**The problem**
Scan the records below. Report the number of lines containing the word "bound", and nothing more.

[Stored data entries]
• • • •
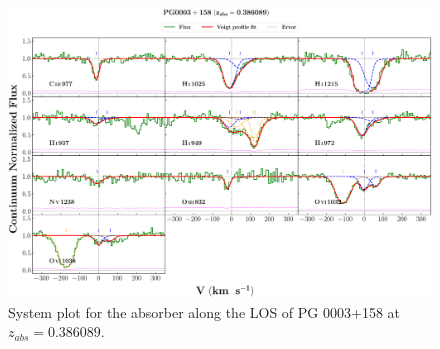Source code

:   
  \newpage
  
  
  \begin{landscape}
  
      \begin{figure}
      \centering
      \vspace{-20mm}
      \hspace*{-35mm}
      \includegraphics[width=1.25\linewidth]{System-Plots/PG0003+158_z=0.386089_sys_plot.png}
      \caption{System plot for the absorber along the LOS of PG 0003+158 at $z_{abs} = 0.386089$. }
      \end{figure}
      
  \end{landscape}
  
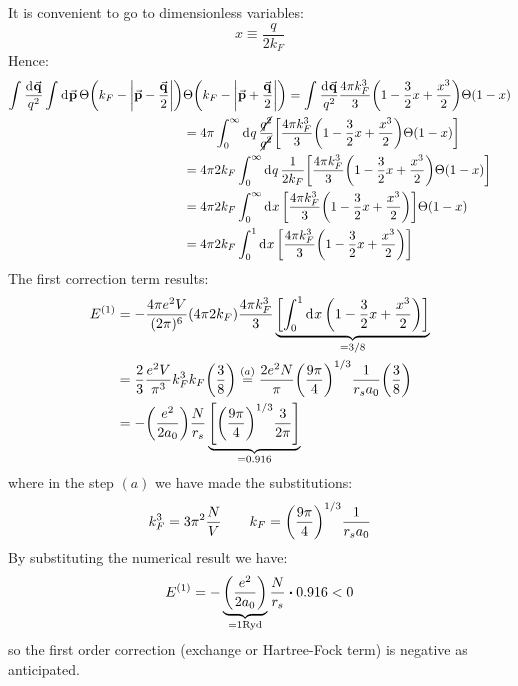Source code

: \documentclass[../main/main.tex]{subfiles}
\begin{document}
It is convenient to go to dimensionless variables:
\begin{equation*}
  x \equiv \frac{q}{2k_F}
\end{equation*}
Hence:
\begin{equation*}
\begin{split}
  \int_{}^{}   \frac{\dd[]{\va{q}}}{q^2} \int_{}^{} \dd[]{\va{p}}  \Theta \qty(k_F - \abs{\va{p}-\frac{\va{q}}{2}} ) &\Theta \qty(k_F - \abs{\va{p}+ \frac{\va{q}}{2}} )  =
    \int_{}^{} \frac{\dd[]{\va{q}}}{q^2}
  \frac{4 \pi k_F^3}{3}  \qty(1 - \frac{3}{2}x + \frac{x^3}{2}) \Theta (1-x)  \\
  &= 4 \pi\int_{0}^{\infty } \dd[]{q} \frac{\cancel{q^2}}{\cancel{q^2}} \qty[
  \frac{4 \pi k_F^3}{3}  \qty(1 - \frac{3}{2}x + \frac{x^3}{2}) \Theta (1-x)] \\
  &= 4 \pi 2 k_F \int_{0}^{\infty } \dd[]{q} \frac{1}{2k_F} \qty[
  \frac{4 \pi k_F^3}{3}  \qty(1 - \frac{3}{2}x + \frac{x^3}{2}) \Theta (1-x)] \\
  & = 4 \pi  2 k_F \int_{0}^{\infty } \dd[]{x} \qty[
  \frac{4 \pi k_F^3}{3}  \qty(1 - \frac{3}{2}x + \frac{x^3}{2}) ] \Theta (1-x) \\
  & = 4 \pi  2 k_F \int_{0}^{1} \dd[]{x}  \qty[
  \frac{4 \pi k_F^3}{3}  \qty(1 - \frac{3}{2}x + \frac{x^3}{2}) ]
\end{split}
\end{equation*}
The first correction term results:
\begin{equation*}
\begin{split}
E^{(1)} &= - \frac{4 \pi e^2 V}{(2 \pi )^6} (4 \pi  2 k_F) \frac{4 \pi k_F^3}{3} \underbrace{\qty[ \int_{0}^{1} \dd[]{x}   \qty(1 - \frac{3}{2}x + \frac{x^3}{2})  ]}_{= 3/8}   \\
& = \frac{2}{3} \frac{e^2V}{\pi ^3}k_F^3 k_F \qty(\frac{3}{8})
\overset{(a)}{=} \frac{2 e^2 N}{\pi } \qty(\frac{9 \pi }{4})^{1/3} \frac{1}{r_s a_0} \qty(\frac{3}{8}) \\
&= - \qty(\frac{e^2}{2 a_0}) \frac{N}{r_s} \underbrace{\qty[\qty(\frac{9 \pi }{4})^{1/3} \frac{3}{2 \pi } ]  }_{=0.916}
\end{split}
\end{equation*}
where in the step \( (a) \) we have made the substitutions:
\begin{equation*}
  k_F^3 = 3 \pi ^2 \frac{N}{V} \quad \quad k_F = \qty(\frac{9 \pi }{4})^{1/3} \frac{1}{r_s a_0}
\end{equation*}
By substituting the numerical result we have:
\begin{equation}
  E^{(1)} = - \underbrace{\qty(\frac{e^2}{2 a_0})}_{=1 \text{Ryd}}  \frac{N}{r_s} \vdot 0.916 < 0
\end{equation}
so the first order correction (exchange or Hartree-Fock term) is negative as anticipated.
\end{document}
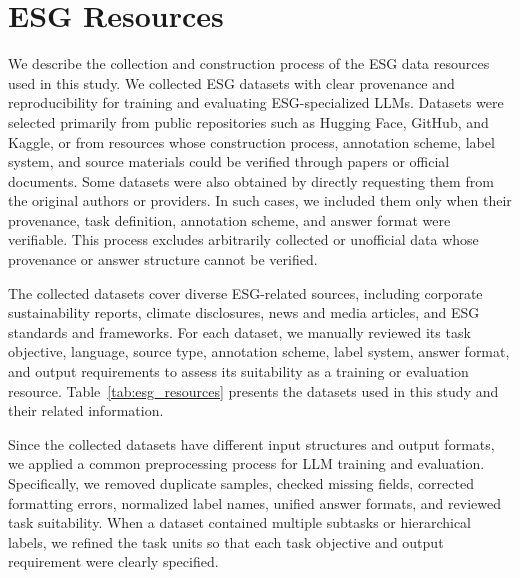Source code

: \documentclass[11pt]{article}
\begin{document}
\clearpage
\appendix
\setcounter{table}{0}
\setcounter{figure}{0}
\setcounter{equation}{0}

\renewcommand{\thetable}{A.\arabic{table}}
\renewcommand{\thefigure}{A.\arabic{figure}}

\appendix

\section{ESG Resources}
\label{app:esg_resources}
We describe the collection and construction process of the ESG data resources used in this study. We collected ESG datasets with clear provenance and reproducibility for training and evaluating ESG-specialized LLMs. Datasets were selected primarily from public repositories such as Hugging Face, GitHub, and Kaggle, or from resources whose construction process, annotation scheme, label system, and source materials could be verified through papers or official documents. Some datasets were also obtained by directly requesting them from the original authors or providers. In such cases, we included them only when their provenance, task definition, annotation scheme, and answer format were verifiable. This process excludes arbitrarily collected or unofficial data whose provenance or answer structure cannot be verified.

The collected datasets cover diverse ESG-related sources, including corporate sustainability reports, climate disclosures, news and media articles, and ESG standards and frameworks. For each dataset, we manually reviewed its task objective, language, source type, annotation scheme, label system, answer format, and output requirements to assess its suitability as a training or evaluation resource. Table~\ref{tab:esg_resources} presents the datasets used in this study and their related information.

Since the collected datasets have different input structures and output formats, we applied a common preprocessing process for LLM training and evaluation. Specifically, we removed duplicate samples, checked missing fields, corrected formatting errors, normalized label names, unified answer formats, and reviewed task suitability. When a dataset contained multiple subtasks or hierarchical labels, we refined the task units so that each task objective and output requirement were clearly specified.
\end{document}
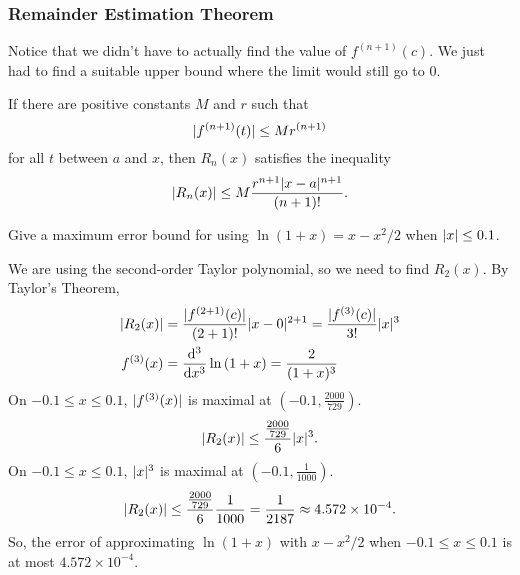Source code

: \subsubsection{Remainder Estimation Theorem}
Notice that we didn't have to actually find the value of $f^{(n+1)}(c)$.
We just had to find a suitable upper bound where the limit would still go to 0.
\begin{theorem}
	If there are positive constants $M$ and $r$ such that
	\begin{equation*}
		\lvert f^{(n+1)}(t) \rvert \leq Mr^{(n+1)}
	\end{equation*}
	for all $t$ between $a$ and $x$, then $R_n(x)$ satisfies the inequality
	\begin{equation*}
		\lvert R_n(x) \rvert \leq M\frac{r^{n+1}\lvert x-a \rvert^{n+1}}{(n+1)!}.
	\end{equation*}
\end{theorem}

\begin{example}
	Give a maximum error bound for using $\ln{(1+x)} = x - x^2/2$ when $\lvert x \rvert \leq 0.1$.
\end{example}
We are using the second-order Taylor polynomial, so we need to find $R_2(x)$.
By Taylor's Theorem,
\begin{align*}
	\lvert R_2(x) \rvert &= \frac{\lvert f^{(2+1)}(c) \rvert}{(2+1)!}\lvert x-0 \rvert^{2+1}  = \frac{\lvert f^{(3)}(c) \rvert}{3!}\lvert x \rvert^3\\
	f^{(3)}(x) &= \frac{\mathrm{d} ^3}{\mathrm{d} x^3}\ln{(1+x)} = \frac{2}{(1+x)^3} \\
\end{align*}
\indent
On $-0.1 \leq x \leq 0.1$, $\lvert f^{(3)}(x) \rvert$ is maximal at $(-0.1, \frac{2000}{729})$.
\begin{equation*}
	\lvert R_2(x) \rvert \leq \frac{\frac{2000}{729}}{6}\lvert x \rvert^3.
\end{equation*}
\indent
On $-0.1 \leq x \leq 0.1$, $\lvert x \rvert^3$ is maximal at $(-0.1, \frac{1}{1000})$.
\begin{equation*}
	\lvert R_2(x) \rvert \leq \frac{\frac{2000}{729}}{6}\frac{1}{1000} = \frac{1}{2187} \approx 4.572 \times 10^{-4}. 
\end{equation*}
\indent
So, the error of approximating $\ln{(1+x)}$ with $x-x^2/2$ when $-0.1 \leq x \leq 0.1$ is at most $4.572 \times 10^{-4}$.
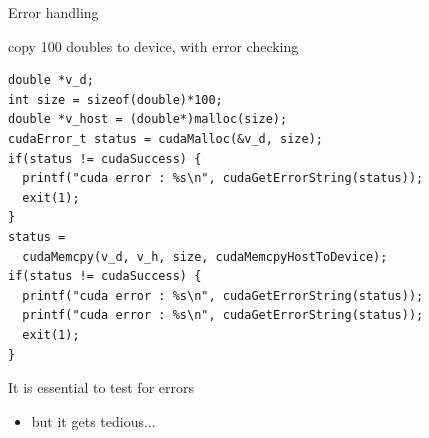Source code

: \documentclass[aspectratio=43]{beamer}
\begin{document}
\begin{frame}[fragile]{Error handling}

    \begin{code}{copy 100 doubles to device, with error checking}
        \begin{lstlisting}[style=boxcuda]
double *v_d;
int size = sizeof(double)*100;
double *v_host = (double*)malloc(size);
cudaError_t status = cudaMalloc(&v_d, size);
if(status != cudaSuccess) {
  printf("cuda error : %s\n", cudaGetErrorString(status));
  exit(1);
}
status =
  cudaMemcpy(v_d, v_h, size, cudaMemcpyHostToDevice);
if(status != cudaSuccess) {
  printf("cuda error : %s\n", cudaGetErrorString(status));
  printf("cuda error : %s\n", cudaGetErrorString(status));
  exit(1);
}
        \end{lstlisting}
    \end{code}

    It is essential to test for errors
    \begin{itemize}
        \item but it gets tedious...
    \end{itemize}
\end{frame}
\end{document}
• • • •
**Output of the exercise**
2